The flag of Iran used before the 1979 Revolution, featuring the Lion and Sun. It became widely used as a symbol of Iranian monarchism in the 2020s.

Iranian monarchism (پادشاهی‌خواهی در ایران) is the advocacy of restoring the monarchy in Iran, which was abolished during the 1979 Revolution. Iran, in its various known forms, beginning with the Median dynasty, was a monarchy (or composed of multiple smaller monarchies) from the 7th century BCE until 1979.

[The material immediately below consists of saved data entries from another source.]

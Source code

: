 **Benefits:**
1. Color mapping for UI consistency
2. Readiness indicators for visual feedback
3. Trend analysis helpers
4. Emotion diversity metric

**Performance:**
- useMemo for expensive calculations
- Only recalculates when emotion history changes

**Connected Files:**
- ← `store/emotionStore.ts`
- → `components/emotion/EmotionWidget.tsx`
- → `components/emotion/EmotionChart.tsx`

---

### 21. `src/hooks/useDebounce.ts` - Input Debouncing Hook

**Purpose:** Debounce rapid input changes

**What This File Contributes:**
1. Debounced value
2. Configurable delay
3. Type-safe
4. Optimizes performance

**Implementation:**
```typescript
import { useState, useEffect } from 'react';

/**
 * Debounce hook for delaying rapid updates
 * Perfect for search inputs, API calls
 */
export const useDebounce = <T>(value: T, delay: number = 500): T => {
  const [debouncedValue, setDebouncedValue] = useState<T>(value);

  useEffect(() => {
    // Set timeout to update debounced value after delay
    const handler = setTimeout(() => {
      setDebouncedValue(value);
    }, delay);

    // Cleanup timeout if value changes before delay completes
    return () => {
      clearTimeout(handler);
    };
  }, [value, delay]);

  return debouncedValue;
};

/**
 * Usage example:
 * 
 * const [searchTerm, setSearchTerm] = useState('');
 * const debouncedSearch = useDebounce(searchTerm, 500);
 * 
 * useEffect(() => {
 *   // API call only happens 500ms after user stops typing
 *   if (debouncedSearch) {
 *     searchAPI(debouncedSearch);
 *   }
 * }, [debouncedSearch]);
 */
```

In the 2020s, monarchy in Iran was considered as one of the main currents opposing the Islamic Republic of Iran. According to surveys conducted by the GAMAAN Institute in 2023, the tendency towards the monarchy and acceptance of Reza Pahlavi among different sections of Iranian society, especially during the Mahsa Amini protests, had grown significantly.

==History==

=== Before 1979 ===
It first became a constitutional monarchy in 1906 under the Qajar dynasty, but underwent a period of autocracy during the years 1925-1941 during the rule of Reza Shah, who, after staging a coup d'état that led to the founding of the Pahlavi dynasty, made himself the absolute ruler. Parliament became a rubber stamp, the press was censored and the Communist Party and trade unions banned. After Reza Shah's abdication in 1941, the Iranian National Assembly was restored to power. During the years 1941 to 1953, Iran remained a constitutional monarchy and active parliamentary democracy with Shah Mohammad Reza Pahlavi retaining extensive legal executive powers.

On March 15, 1951, the National Assembly, led by Prime Minister Hossein Ala, unanimously voted to nationalize the oil industry, which at the time was dominated by the Anglo-Iranian Oil Company (now BP). In 1953, the British MI6 and American CIA orchestrated a coup against Mohammed Mossadegh's government. Agents fueled rumors that the republican-minded Mossadegh was planning on abolishing the monarchy and declaring himself president of a new Republic of Iran, leading to a pro-monarchist backlash from the public and leading to a successful result in the coup against the prime minister.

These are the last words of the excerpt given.